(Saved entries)
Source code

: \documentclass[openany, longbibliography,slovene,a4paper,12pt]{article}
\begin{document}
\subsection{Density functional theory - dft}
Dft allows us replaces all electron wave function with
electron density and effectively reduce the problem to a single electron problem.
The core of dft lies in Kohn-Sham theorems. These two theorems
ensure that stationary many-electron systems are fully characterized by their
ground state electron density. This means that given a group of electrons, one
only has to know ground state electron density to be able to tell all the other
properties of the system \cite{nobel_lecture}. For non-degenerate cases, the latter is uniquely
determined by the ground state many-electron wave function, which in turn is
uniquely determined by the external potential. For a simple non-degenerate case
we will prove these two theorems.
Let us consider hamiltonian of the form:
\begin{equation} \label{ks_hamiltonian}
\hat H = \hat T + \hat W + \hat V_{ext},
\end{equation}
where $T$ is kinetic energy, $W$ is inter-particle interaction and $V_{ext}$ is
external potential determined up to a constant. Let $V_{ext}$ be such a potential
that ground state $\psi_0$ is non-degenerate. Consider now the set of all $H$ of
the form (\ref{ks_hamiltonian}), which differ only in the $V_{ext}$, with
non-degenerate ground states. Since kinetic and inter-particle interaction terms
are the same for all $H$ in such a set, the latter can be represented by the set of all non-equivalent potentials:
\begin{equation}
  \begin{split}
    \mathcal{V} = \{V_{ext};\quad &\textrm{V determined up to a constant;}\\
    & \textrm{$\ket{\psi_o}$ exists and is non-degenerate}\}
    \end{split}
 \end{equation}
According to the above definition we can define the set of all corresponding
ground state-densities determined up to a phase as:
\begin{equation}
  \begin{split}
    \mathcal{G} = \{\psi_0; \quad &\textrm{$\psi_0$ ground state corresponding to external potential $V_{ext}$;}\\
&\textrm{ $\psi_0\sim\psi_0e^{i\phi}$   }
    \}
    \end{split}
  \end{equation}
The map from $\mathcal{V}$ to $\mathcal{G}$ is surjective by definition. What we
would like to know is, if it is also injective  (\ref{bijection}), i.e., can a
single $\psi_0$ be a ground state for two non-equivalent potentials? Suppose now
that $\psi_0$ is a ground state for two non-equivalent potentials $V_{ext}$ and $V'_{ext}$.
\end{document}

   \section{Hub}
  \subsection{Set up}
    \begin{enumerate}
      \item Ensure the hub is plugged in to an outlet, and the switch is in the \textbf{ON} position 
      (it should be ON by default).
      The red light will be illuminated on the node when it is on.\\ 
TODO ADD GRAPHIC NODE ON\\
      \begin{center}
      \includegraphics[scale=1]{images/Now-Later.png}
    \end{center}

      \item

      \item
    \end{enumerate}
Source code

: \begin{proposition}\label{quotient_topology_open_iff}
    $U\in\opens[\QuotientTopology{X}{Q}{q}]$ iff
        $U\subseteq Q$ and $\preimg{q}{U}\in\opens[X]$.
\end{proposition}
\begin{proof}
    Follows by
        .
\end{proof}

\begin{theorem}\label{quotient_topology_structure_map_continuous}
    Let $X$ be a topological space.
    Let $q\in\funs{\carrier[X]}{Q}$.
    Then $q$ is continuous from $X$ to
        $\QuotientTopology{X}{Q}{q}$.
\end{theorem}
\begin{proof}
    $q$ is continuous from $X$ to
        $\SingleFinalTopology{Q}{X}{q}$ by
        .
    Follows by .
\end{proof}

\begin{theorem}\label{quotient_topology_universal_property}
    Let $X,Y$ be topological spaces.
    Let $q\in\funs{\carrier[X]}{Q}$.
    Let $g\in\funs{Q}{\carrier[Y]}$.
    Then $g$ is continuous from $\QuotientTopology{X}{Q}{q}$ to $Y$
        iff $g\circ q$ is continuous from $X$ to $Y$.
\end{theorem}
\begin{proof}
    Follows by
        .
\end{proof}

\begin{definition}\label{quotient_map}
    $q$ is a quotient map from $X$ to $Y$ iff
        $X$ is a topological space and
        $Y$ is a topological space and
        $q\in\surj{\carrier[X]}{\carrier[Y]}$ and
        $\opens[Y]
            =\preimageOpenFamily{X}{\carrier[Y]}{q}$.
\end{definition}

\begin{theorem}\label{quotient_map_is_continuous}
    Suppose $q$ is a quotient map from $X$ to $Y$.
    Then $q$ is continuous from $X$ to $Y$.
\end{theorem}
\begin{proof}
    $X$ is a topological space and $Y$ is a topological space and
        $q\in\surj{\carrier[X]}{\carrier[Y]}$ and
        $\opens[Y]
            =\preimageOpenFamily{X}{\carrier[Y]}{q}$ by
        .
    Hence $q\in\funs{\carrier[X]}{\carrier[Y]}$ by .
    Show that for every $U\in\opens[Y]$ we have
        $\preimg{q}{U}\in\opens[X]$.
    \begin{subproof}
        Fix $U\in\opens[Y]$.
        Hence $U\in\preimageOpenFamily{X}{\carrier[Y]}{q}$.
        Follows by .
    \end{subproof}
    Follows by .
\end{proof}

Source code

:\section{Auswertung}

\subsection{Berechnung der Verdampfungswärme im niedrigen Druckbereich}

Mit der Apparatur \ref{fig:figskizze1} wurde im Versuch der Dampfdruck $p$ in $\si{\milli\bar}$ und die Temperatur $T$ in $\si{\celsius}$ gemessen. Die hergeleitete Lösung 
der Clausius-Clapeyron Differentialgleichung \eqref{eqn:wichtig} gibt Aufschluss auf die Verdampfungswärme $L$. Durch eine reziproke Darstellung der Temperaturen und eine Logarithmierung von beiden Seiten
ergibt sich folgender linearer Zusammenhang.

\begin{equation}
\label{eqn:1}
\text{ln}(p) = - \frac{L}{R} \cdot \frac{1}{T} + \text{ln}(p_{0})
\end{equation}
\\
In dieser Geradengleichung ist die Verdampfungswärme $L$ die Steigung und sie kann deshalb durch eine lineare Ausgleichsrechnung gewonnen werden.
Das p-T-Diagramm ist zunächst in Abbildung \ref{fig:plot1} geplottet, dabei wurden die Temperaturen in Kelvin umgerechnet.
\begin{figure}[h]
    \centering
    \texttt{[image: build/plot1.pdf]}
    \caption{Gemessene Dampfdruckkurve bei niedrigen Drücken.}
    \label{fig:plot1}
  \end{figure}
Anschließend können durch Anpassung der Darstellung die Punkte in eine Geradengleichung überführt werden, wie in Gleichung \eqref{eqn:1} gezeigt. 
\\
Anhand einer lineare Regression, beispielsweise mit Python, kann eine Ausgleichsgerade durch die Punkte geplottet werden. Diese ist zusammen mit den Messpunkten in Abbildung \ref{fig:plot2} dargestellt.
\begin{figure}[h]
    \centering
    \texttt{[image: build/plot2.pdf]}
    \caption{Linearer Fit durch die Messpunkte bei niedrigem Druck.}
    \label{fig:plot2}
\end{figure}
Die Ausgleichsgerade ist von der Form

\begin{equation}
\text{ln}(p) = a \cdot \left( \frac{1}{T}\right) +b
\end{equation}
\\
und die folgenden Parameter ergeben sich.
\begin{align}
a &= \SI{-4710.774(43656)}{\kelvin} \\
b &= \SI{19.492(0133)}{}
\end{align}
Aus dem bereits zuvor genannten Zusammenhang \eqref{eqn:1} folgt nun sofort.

_Try it_
Copy every line above once more, precisely as it reads.

_Expected output_
Source code

: \documentclass[openany, longbibliography,slovene,a4paper,12pt]{article}
\begin{document}
\subsection{Density functional theory - dft}
Dft allows us replaces all electron wave function with
electron density and effectively reduce the problem to a single electron problem.
The core of dft lies in Kohn-Sham theorems. These two theorems
ensure that stationary many-electron systems are fully characterized by their
ground state electron density. This means that given a group of electrons, one
only has to know ground state electron density to be able to tell all the other
properties of the system \cite{nobel_lecture}. For non-degenerate cases, the latter is uniquely
determined by the ground state many-electron wave function, which in turn is
uniquely determined by the external potential. For a simple non-degenerate case
we will prove these two theorems.
Let us consider hamiltonian of the form:
\begin{equation} \label{ks_hamiltonian}
\hat H = \hat T + \hat W + \hat V_{ext},
\end{equation}
where $T$ is kinetic energy, $W$ is inter-particle interaction and $V_{ext}$ is
external potential determined up to a constant. Let $V_{ext}$ be such a potential
that ground state $\psi_0$ is non-degenerate. Consider now the set of all $H$ of
the form (\ref{ks_hamiltonian}), which differ only in the $V_{ext}$, with
non-degenerate ground states. Since kinetic and inter-particle interaction terms
are the same for all $H$ in such a set, the latter can be represented by the set of all non-equivalent potentials:
\begin{equation}
  \begin{split}
    \mathcal{V} = \{V_{ext};\quad &\textrm{V determined up to a constant;}\\
    & \textrm{$\ket{\psi_o}$ exists and is non-degenerate}\}
    \end{split}
 \end{equation}
According to the above definition we can define the set of all corresponding
ground state-densities determined up to a phase as:
\begin{equation}
  \begin{split}
    \mathcal{G} = \{\psi_0; \quad &\textrm{$\psi_0$ ground state corresponding to external potential $V_{ext}$;}\\
&\textrm{ $\psi_0\sim\psi_0e^{i\phi}$   }
    \}
    \end{split}
  \end{equation}
The map from $\mathcal{V}$ to $\mathcal{G}$ is surjective by definition. What we
would like to know is, if it is also injective  (\ref{bijection}), i.e., can a
single $\psi_0$ be a ground state for two non-equivalent potentials? Suppose now
that $\psi_0$ is a ground state for two non-equivalent potentials $V_{ext}$ and $V'_{ext}$.
\end{document}

   \section{Hub}
  \subsection{Set up}
    \begin{enumerate}
      \item Ensure the hub is plugged in to an outlet, and the switch is in the \textbf{ON} position 
      (it should be ON by default).
      The red light will be illuminated on the node when it is on.\\ 
TODO ADD GRAPHIC NODE ON\\
      \begin{center}
      \includegraphics[scale=1]{images/Now-Later.png}
    \end{center}

      \item

      \item
    \end{enumerate}
Source code

: \begin{proposition}\label{quotient_topology_open_iff}
    $U\in\opens[\QuotientTopology{X}{Q}{q}]$ iff
        $U\subseteq Q$ and $\preimg{q}{U}\in\opens[X]$.
\end{proposition}
\begin{proof}
    Follows by
        .
\end{proof}

\begin{theorem}\label{quotient_topology_structure_map_continuous}
    Let $X$ be a topological space.
    Let $q\in\funs{\carrier[X]}{Q}$.
    Then $q$ is continuous from $X$ to
        $\QuotientTopology{X}{Q}{q}$.
\end{theorem}
\begin{proof}
    $q$ is continuous from $X$ to
        $\SingleFinalTopology{Q}{X}{q}$ by
        .
    Follows by .
\end{proof}

\begin{theorem}\label{quotient_topology_universal_property}
    Let $X,Y$ be topological spaces.
    Let $q\in\funs{\carrier[X]}{Q}$.
    Let $g\in\funs{Q}{\carrier[Y]}$.
    Then $g$ is continuous from $\QuotientTopology{X}{Q}{q}$ to $Y$
        iff $g\circ q$ is continuous from $X$ to $Y$.
\end{theorem}
\begin{proof}
    Follows by
        .
\end{proof}

\begin{definition}\label{quotient_map}
    $q$ is a quotient map from $X$ to $Y$ iff
        $X$ is a topological space and
        $Y$ is a topological space and
        $q\in\surj{\carrier[X]}{\carrier[Y]}$ and
        $\opens[Y]
            =\preimageOpenFamily{X}{\carrier[Y]}{q}$.
\end{definition}

\begin{theorem}\label{quotient_map_is_continuous}
    Suppose $q$ is a quotient map from $X$ to $Y$.
    Then $q$ is continuous from $X$ to $Y$.
\end{theorem}
\begin{proof}
    $X$ is a topological space and $Y$ is a topological space and
        $q\in\surj{\carrier[X]}{\carrier[Y]}$ and
        $\opens[Y]
            =\preimageOpenFamily{X}{\carrier[Y]}{q}$ by
        .
    Hence $q\in\funs{\carrier[X]}{\carrier[Y]}$ by .
    Show that for every $U\in\opens[Y]$ we have
        $\preimg{q}{U}\in\opens[X]$.
    \begin{subproof}
        Fix $U\in\opens[Y]$.
        Hence $U\in\preimageOpenFamily{X}{\carrier[Y]}{q}$.
        Follows by .
    \end{subproof}
    Follows by .
\end{proof}

Source code

:\section{Auswertung}

\subsection{Berechnung der Verdampfungswärme im niedrigen Druckbereich}

Mit der Apparatur \ref{fig:figskizze1} wurde im Versuch der Dampfdruck $p$ in $\si{\milli\bar}$ und die Temperatur $T$ in $\si{\celsius}$ gemessen. Die hergeleitete Lösung 
der Clausius-Clapeyron Differentialgleichung \eqref{eqn:wichtig} gibt Aufschluss auf die Verdampfungswärme $L$. Durch eine reziproke Darstellung der Temperaturen und eine Logarithmierung von beiden Seiten
ergibt sich folgender linearer Zusammenhang.

\begin{equation}
\label{eqn:1}
\text{ln}(p) = - \frac{L}{R} \cdot \frac{1}{T} + \text{ln}(p_{0})
\end{equation}
\\
In dieser Geradengleichung ist die Verdampfungswärme $L$ die Steigung und sie kann deshalb durch eine lineare Ausgleichsrechnung gewonnen werden.
Das p-T-Diagramm ist zunächst in Abbildung \ref{fig:plot1} geplottet, dabei wurden die Temperaturen in Kelvin umgerechnet.
\begin{figure}[h]
    \centering
    \texttt{[image: build/plot1.pdf]}
    \caption{Gemessene Dampfdruckkurve bei niedrigen Drücken.}
    \label{fig:plot1}
  \end{figure}
Anschließend können durch Anpassung der Darstellung die Punkte in eine Geradengleichung überführt werden, wie in Gleichung \eqref{eqn:1} gezeigt. 
\\
Anhand einer lineare Regression, beispielsweise mit Python, kann eine Ausgleichsgerade durch die Punkte geplottet werden. Diese ist zusammen mit den Messpunkten in Abbildung \ref{fig:plot2} dargestellt.
\begin{figure}[h]
    \centering
    \texttt{[image: build/plot2.pdf]}
    \caption{Linearer Fit durch die Messpunkte bei niedrigem Druck.}
    \label{fig:plot2}
\end{figure}
Die Ausgleichsgerade ist von der Form

\begin{equation}
\text{ln}(p) = a \cdot \left( \frac{1}{T}\right) +b
\end{equation}
\\
und die folgenden Parameter ergeben sich.
\begin{align}
a &= \SI{-4710.774(43656)}{\kelvin} \\
b &= \SI{19.492(0133)}{}
\end{align}
Aus dem bereits zuvor genannten Zusammenhang \eqref{eqn:1} folgt nun sofort.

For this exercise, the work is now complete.